The PED classifies equipment into risk categories (I through IV) based on the type of fluid, pressure, and volume. Valves in higher risk categories require third-party conformity assessment by a Notified Body, while lower-risk categories may allow manufacturer self-certification. For valve manufacturers and end users operating in Europe, understanding the PED is critical not only for market access but also for ensuring that equipment meets stringent safety and design standards. The directive also mandates appropriate material traceability, which connects closely with EN 10204 material certification requirements.

Related standard: EN 10204 3.1 Certification — Discover how EN 10204 3.1 material certificates support PED compliance and CE marking documentation.

EN 10204 3.1 Certification

EN 10204 is the European standard that defines the types of inspection documents provided by manufacturers for metallic products, including the materials used in valve bodies, bonnets, and trim.
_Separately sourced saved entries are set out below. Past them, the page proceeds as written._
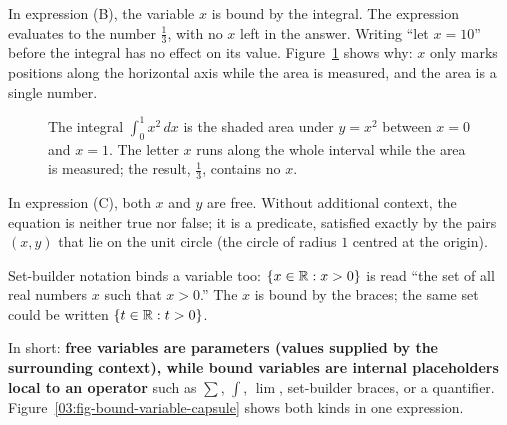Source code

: In expression (B), the variable $x$ is bound by the integral. The expression evaluates to the number $\tfrac{1}{3}$, with no $x$ left in the answer. Writing ``let $x = 10$'' before the integral has no effect on its value. Figure~\ref{03:fig-integral-area} shows why: $x$ only marks positions along the horizontal axis while the area is measured, and the area is a single number.

\begin{figure}[htbp]
\centering
{}
\caption{The integral $\int_0^1 x^2 \, dx$ is the shaded area under $y = x^2$ between $x = 0$ and $x = 1$. The letter $x$ runs along the whole interval while the area is measured; the result, $\tfrac{1}{3}$, contains no $x$.}
\label{03:fig-integral-area}
\end{figure}

In expression (C), both $x$ and $y$ are free. Without additional context, the equation is neither true nor false; it is a predicate, satisfied exactly by the pairs $(x, y)$ that lie on the unit circle (the circle of radius $1$ centred at the origin).

Set-builder notation binds a variable too: $\{x \in \mathbb{R} : x > 0\}$ is read ``the set of all real numbers $x$ such that $x > 0$.'' The $x$ is bound by the braces; the same set could be written $\{t \in \mathbb{R} : t > 0\}$.

In short: \textbf{free variables are parameters (values supplied by the surrounding context), while bound variables are internal placeholders local to an operator} such as $\sum$, $\int$, $\lim$, set-builder braces, or a quantifier. Figure~\ref{03:fig-bound-variable-capsule} shows both kinds in one expression.

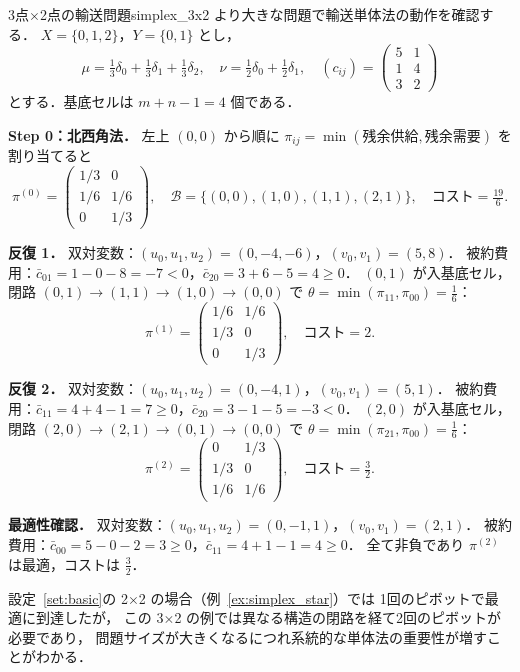 \documentclass[uplatex, dvipdfmx]{jsarticle}
\begin{document}
\begin{example}{3点$\times$2点の輸送問題}{simplex_3x2}
より大きな問題で輸送単体法の動作を確認する．
$X=\{0,1,2\}$，$Y=\{0,1\}$ とし，
\[
  \mu = \tfrac{1}{3}\delta_0 + \tfrac{1}{3}\delta_1 + \tfrac{1}{3}\delta_2,\quad
  \nu = \tfrac{1}{2}\delta_0 + \tfrac{1}{2}\delta_1,\quad
  (c_{ij}) = \begin{pmatrix} 5 & 1 \\ 1 & 4 \\ 3 & 2 \end{pmatrix}
\]
とする．基底セルは $m+n-1=4$ 個である．

\medskip
\textbf{Step 0：北西角法．}
左上 $(0,0)$ から順に $\pi_{ij}=\min(\text{残余供給},\text{残余需要})$ を割り当てると
\[
  \pi^{(0)} = \begin{pmatrix} 1/3 & 0 \\ 1/6 & 1/6 \\ 0 & 1/3 \end{pmatrix}\!,
  \quad \mathcal{B}=\{(0,0),(1,0),(1,1),(2,1)\},
  \quad \text{コスト}=\tfrac{19}{6}.
\]

\textbf{反復 1．}
双対変数：$(u_0,u_1,u_2)=(0,-4,-6)$，$(v_0,v_1)=(5,8)$．
被約費用：$\bar{c}_{01}=1-0-8=-7<0$，$\bar{c}_{20}=3+6-5=4\ge 0$．
$(0,1)$ が入基底セル，
閉路 $(0,1)\to(1,1)\to(1,0)\to(0,0)$ で
$\theta=\min(\pi_{11},\pi_{00})=\tfrac{1}{6}$：
\[
  \pi^{(1)} = \begin{pmatrix} 1/6 & 1/6 \\ 1/3 & 0 \\ 0 & 1/3 \end{pmatrix}\!,
  \quad \text{コスト}=2.
\]

\textbf{反復 2．}
双対変数：$(u_0,u_1,u_2)=(0,-4,1)$，$(v_0,v_1)=(5,1)$．
被約費用：$\bar{c}_{11}=4+4-1=7\ge 0$，$\bar{c}_{20}=3-1-5=-3<0$．
$(2,0)$ が入基底セル，
閉路 $(2,0)\to(2,1)\to(0,1)\to(0,0)$ で
$\theta=\min(\pi_{21},\pi_{00})=\tfrac{1}{6}$：
\[
  \pi^{(2)} = \begin{pmatrix} 0 & 1/3 \\ 1/3 & 0 \\ 1/6 & 1/6 \end{pmatrix}\!,
  \quad \text{コスト}=\tfrac{3}{2}.
\]

\textbf{最適性確認．}
双対変数：$(u_0,u_1,u_2)=(0,-1,1)$，$(v_0,v_1)=(2,1)$．
被約費用：$\bar{c}_{00}=5-0-2=3\ge 0$，$\bar{c}_{11}=4+1-1=4\ge 0$．
全て非負であり $\pi^{(2)}$ は最適，コストは $\tfrac{3}{2}$．

設定~\ref{set:basic}の 2$\times$2 の場合（例~\ref{ex:simplex_star}）では
1回のピボットで最適に到達したが，
この 3$\times$2 の例では異なる構造の閉路を経て2回のピボットが必要であり，
問題サイズが大きくなるにつれ系統的な単体法の重要性が増すことがわかる．
\end{example}
\end{document}
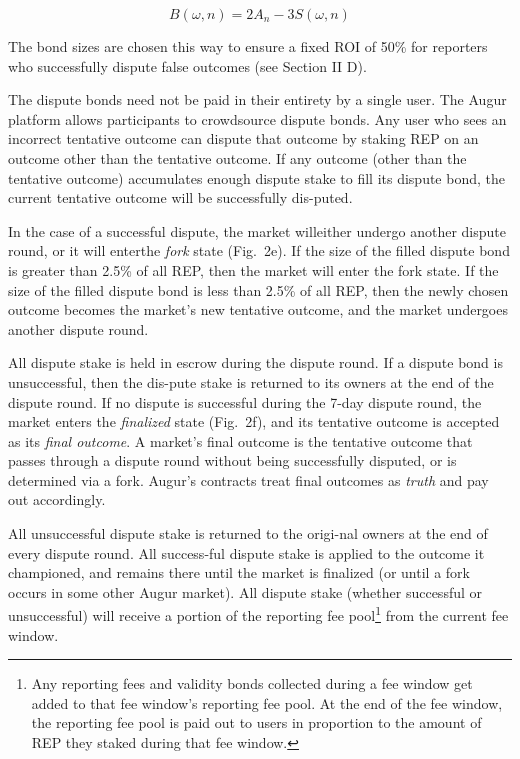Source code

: \documentclass[12pt,floatfix,reprint,nofootinbib,amsmath,amssymb,epsfig,pre,floats,letterpaper,groupedaffiliation]{revtex4-1}
\newcommand{\beq}{\begin{equation}}
\newcommand{\eeq}{\end{equation}}
\theoremstyle{definition}
\theoremstyle{definition}
\begin{document}
\beq
B(\omega, n) = 2A_n - 3S(\omega, n)
\eeq

The bond sizes are chosen this way to ensure a fixed ROI of 50\% for reporters who successfully dispute false outcomes (see Section II D).

The dispute bonds need not be paid in their entirety by a single user. The Augur platform allows participants to crowdsource dispute bonds. Any user who sees an incorrect tentative outcome can dispute that outcome by staking REP on an outcome other than the tentative outcome. If any outcome (other than the tentative outcome) accumulates enough dispute stake to fill its dispute bond, the current tentative outcome will be successfully dis-\linebreak puted.

In the case of a successful dispute, the market will\linebreak either undergo another dispute round, or it will enter\linebreak the \textit{fork} state (Fig.~2e). If the size of the filled dispute bond is greater than 2.5\% of all REP, then the market will enter the fork state. If the size of the filled dispute bond is less than 2.5\% of all REP, then the newly chosen outcome becomes the market's new tentative outcome, and the market undergoes another dispute round.

All dispute stake is held in escrow during the dispute round. If a dispute bond is unsuccessful, then the dis-\linebreak pute stake is returned to its owners at the end of the dispute round. If no dispute is successful during the 7-day dispute round, the market enters the \textit{finalized} state (Fig.~2f), and its tentative outcome is accepted as its \textit{fi\linebreak nal outcome}. A market's final outcome is the tentative outcome that passes through a dispute round without being successfully disputed, or is determined via a fork. Augur's contracts treat final outcomes as \textit{truth} and pay out accordingly.

All unsuccessful dispute stake is returned to the origi-\linebreak nal owners at the end of every dispute round. All success-\linebreak ful dispute stake is applied to the outcome it championed, and remains there until the market is finalized (or until a fork occurs in some other Augur market). All dispute stake (whether successful or unsuccessful) will receive a portion of the reporting fee pool\footnote{Any reporting fees and validity bonds collected during a fee window get added to that fee window's reporting fee pool. At the end of the fee window, the reporting fee pool is paid out to users in proportion to the amount of REP they staked during that fee window.} from the current fee window.
\end{document}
The most commonly specified document in industrial valve procurement is the 3.1 certificate — a material test report (MTR) issued by the manufacturer’s authorized inspection representative, confirming that the supplied material complies with the specified order requirements.

The distinction between a 2.2 test report (non-specific inspection), a 3.1 certificate (specific inspection by manufacturer’s representative), and a 3.2 certificate (inspection by an independent third party or the purchaser) is critically important for traceability and compliance. In high-integrity applications — such as subsea, cryogenic, or nuclear service — 3.1 or 3.2 certification may be contractually mandatory. Procurement teams should clearly specify the required certificate type in the material requisition to avoid costly documentation rework after delivery.